### Exercise material
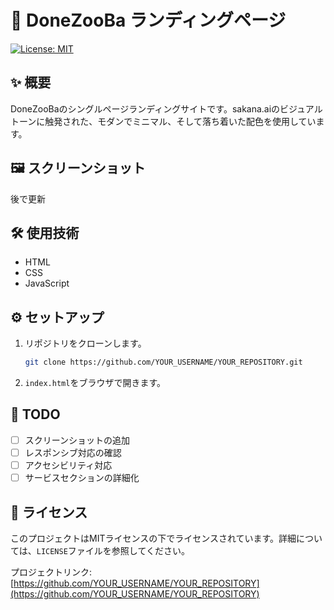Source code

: # 🚀 DoneZooBa ランディングページ

[![License: MIT](https://img.shields.io/badge/License-MIT-yellow.svg)](https://opensource.org/licenses/MIT)

## ✨ 概要

DoneZooBaのシングルページランディングサイトです。sakana.aiのビジュアルトーンに触発された、モダンでミニマル、そして落ち着いた配色を使用しています。

## 🖼️ スクリーンショット
後で更新

## 🛠️ 使用技術

- HTML
- CSS
- JavaScript

## ⚙️ セットアップ

1.  リポジトリをクローンします。
    ```bash
    git clone https://github.com/YOUR_USERNAME/YOUR_REPOSITORY.git
    ```
2.  `index.html`をブラウザで開きます。

## 📝 TODO

- [ ] スクリーンショットの追加
- [ ] レスポンシブ対応の確認
- [ ] アクセシビリティ対応
- [ ] サービスセクションの詳細化

## 📄 ライセンス

このプロジェクトはMITライセンスの下でライセンスされています。詳細については、`LICENSE`ファイルを参照してください。

プロジェクトリンク: [https://github.com/YOUR_USERNAME/YOUR_REPOSITORY](https://github.com/YOUR_USERNAME/YOUR_REPOSITORY)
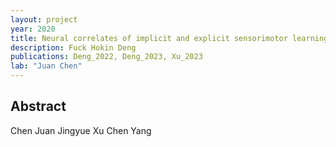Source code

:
 ```yaml
---
layout: project
year: 2020
title: Neural correlates of implicit and explicit sensorimotor learning
description: Fuck Hokin Deng
publications: Deng_2022, Deng_2023, Xu_2023
lab: "Juan Chen"
---
```

## Abstract
Chen Juan Jingyue Xu Chen Yang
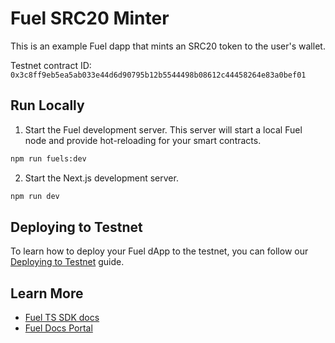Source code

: # Fuel SRC20 Minter

This is an example Fuel dapp that mints an SRC20 token to the user's wallet.

Testnet contract ID: `0x3c8ff9eb5ea5ab033e44d6d90795b12b5544498b08612c44458264e83a0bef01`

## Run Locally

1. Start the Fuel development server. This server will start a local Fuel node and provide hot-reloading for your smart contracts.

```bash
npm run fuels:dev
```

2. Start the Next.js development server.

```bash
npm run dev
```

## Deploying to Testnet

To learn how to deploy your Fuel dApp to the testnet, you can follow our [Deploying to Testnet](https://docs.fuel.network/docs/fuels-ts/creating-a-fuel-dapp/deploying-a-dapp-to-testnet/) guide.

## Learn More

- [Fuel TS SDK docs](https://docs.fuel.network/docs/fuels-ts/)
- [Fuel Docs Portal](https://docs.fuel.network/)

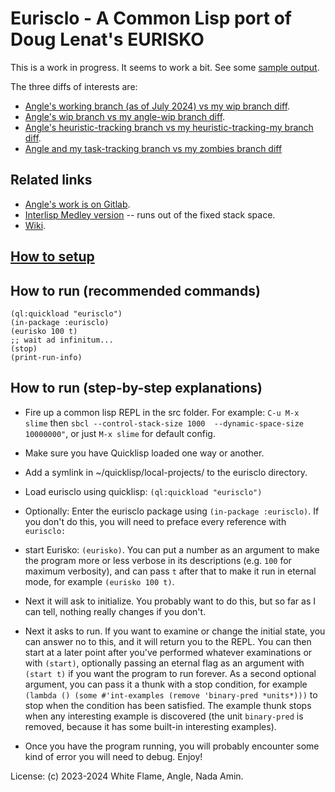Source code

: # Eurisclo - A Common Lisp port of Doug Lenat's EURISKO

This is a work in progress.
It seems to work a bit.
See some [sample output](output.md).

The three diffs of interests are:
- [Angle's working branch (as of July 2024) vs my wip branch diff](https://github.com/namin/eurisclo/compare/namin:eurisclo:working...namin:eurisclo:wip?expand=1).
- [Angle's wip branch vs my angle-wip branch diff](https://github.com/namin/eurisclo/compare/namin:eurisclo:angle...namin:eurisclo:angle-my?expand=1).
- [Angle's heuristic-tracking branch vs my heuristic-tracking-my branch diff](https://github.com/namin/eurisclo/compare/namin:eurisclo:heuristic-tracking...namin:eurisclo:heuristic-tracking-my?expand=1).
- [Angle and my task-tracking branch vs my zombies branch diff](https://github.com/namin/eurisclo/compare/failed-task-tracking...namin:eurisclo:zombies?expand=1)

## Related links

- [Angle's work is on Gitlab](https://gitlab.com/AngularAngel/eurisclo/-/branches).
- [Interlisp Medley version](https://github.com/seveno4/EURISKO) -- runs out of the fixed stack space.
- [Wiki](https://github.com/white-flame/eurisko/wiki).

## [How to setup](setup.md)

## How to run (recommended commands)

```
(ql:quickload "eurisclo")
(in-package :eurisclo)
(eurisko 100 t)
;; wait ad infinitum...
(stop)
(print-run-info)
```

## How to run (step-by-step explanations)

* Fire up a common lisp REPL in the src folder.
  For example: `C-u M-x slime` then `sbcl --control-stack-size 1000  --dynamic-space-size 10000000"`, or just `M-x slime` for default config.

* Make sure you have Quicklisp loaded one way or another.

* Add a symlink in ~/quicklisp/local-projects/ to the eurisclo directory.

* Load eurisclo using quicklisp: `(ql:quickload "eurisclo")`

* Optionally: Enter the eurisclo package using `(in-package :eurisclo)`. If you don't do this, you will need to preface every reference with `eurisclo:`

* start Eurisko: `(eurisko)`. You can put a number as an argument to make the program more or less verbose in its descriptions (e.g. `100` for maximum verbosity), and can pass `t` after that to make it run in eternal mode, for example `(eurisko 100 t)`.

* Next it will ask to initialize. You probably want to do this, but so far as I can tell, nothing really changes if you don't.

* Next it asks to run. If you want to examine or change the initial state, you can answer no to this, and it will return you to the REPL. You can then start at a later point after you've performed whatever examinations or with `(start)`, optionally passing an eternal flag as an argument with `(start t)` if you want the program to run forever. As a second optional argument, you can pass it a thunk with a stop condition, for example `(lambda () (some #'int-examples (remove 'binary-pred *units*)))` to stop when the condition has been satisfied. The example thunk stops when any interesting example is discovered (the unit `binary-pred` is removed, because it has some built-in interesting examples).

* Once you have the program running, you will probably encounter some kind of error you will need to debug. Enjoy!

License: (c) 2023-2024 White Flame, Angle, Nada Amin.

### What to produce
What you return must be the entries above, exactly as they appear, without any pictures.

### Response to the task
Source code

: # 🚀 DoneZooBa ランディングページ

[![License: MIT](https://img.shields.io/badge/License-MIT-yellow.svg)](https://opensource.org/licenses/MIT)

## ✨ 概要

DoneZooBaのシングルページランディングサイトです。sakana.aiのビジュアルトーンに触発された、モダンでミニマル、そして落ち着いた配色を使用しています。

## 🖼️ スクリーンショット
後で更新

## 🛠️ 使用技術

- HTML
- CSS
- JavaScript

## ⚙️ セットアップ

1.  リポジトリをクローンします。
    ```bash
    git clone https://github.com/YOUR_USERNAME/YOUR_REPOSITORY.git
    ```
2.  `index.html`をブラウザで開きます。

## 📝 TODO

- [ ] スクリーンショットの追加
- [ ] レスポンシブ対応の確認
- [ ] アクセシビリティ対応
- [ ] サービスセクションの詳細化

## 📄 ライセンス

このプロジェクトはMITライセンスの下でライセンスされています。詳細については、`LICENSE`ファイルを参照してください。

プロジェクトリンク: [https://github.com/YOUR_USERNAME/YOUR_REPOSITORY](https://github.com/YOUR_USERNAME/YOUR_REPOSITORY)
Source code

:
 ```yaml
---
layout: project
year: 2020
title: Neural correlates of implicit and explicit sensorimotor learning
description: Fuck Hokin Deng
publications: Deng_2022, Deng_2023, Xu_2023
lab: "Juan Chen"
---
```

## Abstract
Chen Juan Jingyue Xu Chen Yang
Source code

: # Fuel SRC20 Minter

This is an example Fuel dapp that mints an SRC20 token to the user's wallet.

Testnet contract ID: `0x3c8ff9eb5ea5ab033e44d6d90795b12b5544498b08612c44458264e83a0bef01`

## Run Locally

1. Start the Fuel development server. This server will start a local Fuel node and provide hot-reloading for your smart contracts.

```bash
npm run fuels:dev
```

2. Start the Next.js development server.

```bash
npm run dev
```

## Deploying to Testnet

To learn how to deploy your Fuel dApp to the testnet, you can follow our [Deploying to Testnet](https://docs.fuel.network/docs/fuels-ts/creating-a-fuel-dapp/deploying-a-dapp-to-testnet/) guide.

## Learn More

- [Fuel TS SDK docs](https://docs.fuel.network/docs/fuels-ts/)
- [Fuel Docs Portal](https://docs.fuel.network/)

Source code

: # Eurisclo - A Common Lisp port of Doug Lenat's EURISKO

This is a work in progress.
It seems to work a bit.
See some [sample output](output.md).

The three diffs of interests are:
- [Angle's working branch (as of July 2024) vs my wip branch diff](https://github.com/namin/eurisclo/compare/namin:eurisclo:working...namin:eurisclo:wip?expand=1).
- [Angle's wip branch vs my angle-wip branch diff](https://github.com/namin/eurisclo/compare/namin:eurisclo:angle...namin:eurisclo:angle-my?expand=1).
- [Angle's heuristic-tracking branch vs my heuristic-tracking-my branch diff](https://github.com/namin/eurisclo/compare/namin:eurisclo:heuristic-tracking...namin:eurisclo:heuristic-tracking-my?expand=1).
- [Angle and my task-tracking branch vs my zombies branch diff](https://github.com/namin/eurisclo/compare/failed-task-tracking...namin:eurisclo:zombies?expand=1)

## Related links

- [Angle's work is on Gitlab](https://gitlab.com/AngularAngel/eurisclo/-/branches).
- [Interlisp Medley version](https://github.com/seveno4/EURISKO) -- runs out of the fixed stack space.
- [Wiki](https://github.com/white-flame/eurisko/wiki).

## [How to setup](setup.md)

## How to run (recommended commands)

```
(ql:quickload "eurisclo")
(in-package :eurisclo)
(eurisko 100 t)
;; wait ad infinitum...
(stop)
(print-run-info)
```

## How to run (step-by-step explanations)

* Fire up a common lisp REPL in the src folder.
  For example: `C-u M-x slime` then `sbcl --control-stack-size 1000  --dynamic-space-size 10000000"`, or just `M-x slime` for default config.

* Make sure you have Quicklisp loaded one way or another.

* Add a symlink in ~/quicklisp/local-projects/ to the eurisclo directory.

* Load eurisclo using quicklisp: `(ql:quickload "eurisclo")`

* Optionally: Enter the eurisclo package using `(in-package :eurisclo)`. If you don't do this, you will need to preface every reference with `eurisclo:`

* start Eurisko: `(eurisko)`. You can put a number as an argument to make the program more or less verbose in its descriptions (e.g. `100` for maximum verbosity), and can pass `t` after that to make it run in eternal mode, for example `(eurisko 100 t)`.

* Next it will ask to initialize. You probably want to do this, but so far as I can tell, nothing really changes if you don't.

* Next it asks to run. If you want to examine or change the initial state, you can answer no to this, and it will return you to the REPL. You can then start at a later point after you've performed whatever examinations or with `(start)`, optionally passing an eternal flag as an argument with `(start t)` if you want the program to run forever. As a second optional argument, you can pass it a thunk with a stop condition, for example `(lambda () (some #'int-examples (remove 'binary-pred *units*)))` to stop when the condition has been satisfied. The example thunk stops when any interesting example is discovered (the unit `binary-pred` is removed, because it has some built-in interesting examples).

* Once you have the program running, you will probably encounter some kind of error you will need to debug. Enjoy!

License: (c) 2023-2024 White Flame, Angle, Nada Amin.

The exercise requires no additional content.